We have the graph given below and source vertex ‘s’ = 1

We can see here that in cycle 1->2->3->1, the sum of all the edge weights is equal to '-4' (-3-2+1). So, we have detected a negative cycle in the given graph starting from the given source.

So, now we have understood what a negative cycle is and what we have to detect in the given graph. In this blog, we will see an approach to detect the negative cycle using a particular algorithm, i.e., "shortest path faster algorithm".

**Solution Approach using shortest path faster algorithm**

This approach is a modification of the __Bellman-Ford Algorithm__. We will similarly relax the vertices, but there is a modification that in "Bellman-Ford algorithm", we tried relaxing the vertices "N-1" times where 'N' is the number of vertices in the graph. In contrast, in this approach, we will store the vertex that has been relaxed, and in the next step, we will relax only those vertices adjacent to the stored vertex.
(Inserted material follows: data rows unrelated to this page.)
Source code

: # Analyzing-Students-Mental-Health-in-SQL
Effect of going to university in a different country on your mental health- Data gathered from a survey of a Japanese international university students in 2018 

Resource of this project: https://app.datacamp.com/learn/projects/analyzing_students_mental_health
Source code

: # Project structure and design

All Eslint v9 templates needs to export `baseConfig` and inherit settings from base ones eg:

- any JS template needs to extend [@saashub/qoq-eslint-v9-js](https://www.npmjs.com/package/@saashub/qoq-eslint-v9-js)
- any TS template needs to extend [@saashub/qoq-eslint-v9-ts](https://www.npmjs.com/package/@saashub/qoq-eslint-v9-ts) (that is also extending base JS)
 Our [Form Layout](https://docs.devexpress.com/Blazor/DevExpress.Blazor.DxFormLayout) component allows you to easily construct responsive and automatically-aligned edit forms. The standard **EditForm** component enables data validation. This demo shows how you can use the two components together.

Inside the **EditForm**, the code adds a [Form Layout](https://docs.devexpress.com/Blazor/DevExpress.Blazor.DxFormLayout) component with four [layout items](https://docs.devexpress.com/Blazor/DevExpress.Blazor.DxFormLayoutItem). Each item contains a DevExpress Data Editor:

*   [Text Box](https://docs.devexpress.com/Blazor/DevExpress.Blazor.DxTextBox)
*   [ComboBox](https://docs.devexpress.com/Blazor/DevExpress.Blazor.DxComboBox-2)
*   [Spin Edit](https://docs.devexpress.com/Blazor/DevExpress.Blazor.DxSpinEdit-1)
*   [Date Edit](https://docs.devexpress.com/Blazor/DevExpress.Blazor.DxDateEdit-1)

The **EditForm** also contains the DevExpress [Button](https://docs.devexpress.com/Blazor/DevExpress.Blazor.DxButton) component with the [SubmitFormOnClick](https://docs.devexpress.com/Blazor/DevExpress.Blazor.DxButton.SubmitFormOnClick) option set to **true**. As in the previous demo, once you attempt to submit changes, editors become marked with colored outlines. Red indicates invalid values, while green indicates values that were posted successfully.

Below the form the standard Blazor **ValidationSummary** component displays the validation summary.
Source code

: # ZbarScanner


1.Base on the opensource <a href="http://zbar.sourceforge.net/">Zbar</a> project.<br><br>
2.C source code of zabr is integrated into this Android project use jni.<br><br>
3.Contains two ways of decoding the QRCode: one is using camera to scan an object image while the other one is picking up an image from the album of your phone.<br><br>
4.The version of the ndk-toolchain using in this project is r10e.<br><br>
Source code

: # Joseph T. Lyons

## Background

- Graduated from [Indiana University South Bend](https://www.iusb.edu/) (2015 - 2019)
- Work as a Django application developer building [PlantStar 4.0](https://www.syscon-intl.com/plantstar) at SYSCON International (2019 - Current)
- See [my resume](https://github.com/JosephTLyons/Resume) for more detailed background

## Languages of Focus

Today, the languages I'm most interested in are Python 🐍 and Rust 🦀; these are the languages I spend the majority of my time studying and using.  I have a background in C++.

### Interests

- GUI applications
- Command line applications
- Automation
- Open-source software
In this approach to detect a negative cycle, we will be trying to relax each vertex, and if a vertex will be relaxed, we will insert that vertex into a queue so that now we can relax all the vertices which are adjacent to that vertex. In this way, we will keep relaxing the vertices until the queue becomes empty.

Here "relaxing a vertex" means to check for an edge 'u' to 'v', if the distance of v is greater than the sum of the weight of u-v edge and distance of 'u', then update the distance of 'v' as the sum of the distance of 'u' and weight of the edge 'u-v'.